┌──

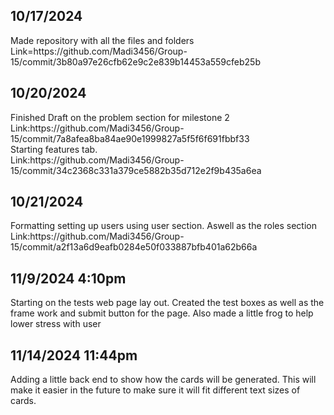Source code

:## 10/17/2024
 <p>Made repository with all the files and folders<br>Link=https://github.com/Madi3456/Group-15/commit/3b80a97e26cfb62e9c2e839b14453a559cfeb25b</p>

## 10/20/2024
<p>Finished Draft on the problem section for milestone 2<br>Link:https://github.com/Madi3456/Group-15/commit/7a8afea8ba84ae90e1999827a5f5f6f691fbbf33<br>Starting features tab.<br>Link:https://github.com/Madi3456/Group-15/commit/34c2368c331a379ce5882b35d712e2f9b435a6ea </p>

## 10/21/2024
<p> Formatting setting up users using user section. Aswell as the roles section
Link:https://github.com/Madi3456/Group-15/commit/a2f13a6d9eafb0284e50f033887bfb401a62b66a </p>

## 11/9/2024 4:10pm
<p>Starting on the tests web page lay out. Created the test boxes as well as the frame work and submit button for the page. Also made a little frog to help lower stress with user</p>

## 11/14/2024 11:44pm
<p>Adding a little back end to show how the cards will be generated. This will make it easier in the future to make sure it will fit different text sizes of cards.</p>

└──

Each line from the start of the listing above through the line with "## 10/21/2024" is what to output, exactly as written and without pictures.

Source code

:## 10/17/2024
 <p>Made repository with all the files and folders<br>Link=https://github.com/Madi3456/Group-15/commit/3b80a97e26cfb62e9c2e839b14453a559cfeb25b</p>

## 10/20/2024
<p>Finished Draft on the problem section for milestone 2<br>Link:https://github.com/Madi3456/Group-15/commit/7a8afea8ba84ae90e1999827a5f5f6f691fbbf33<br>Starting features tab.<br>Link:https://github.com/Madi3456/Group-15/commit/34c2368c331a379ce5882b35d712e2f9b435a6ea </p>

## 10/21/2024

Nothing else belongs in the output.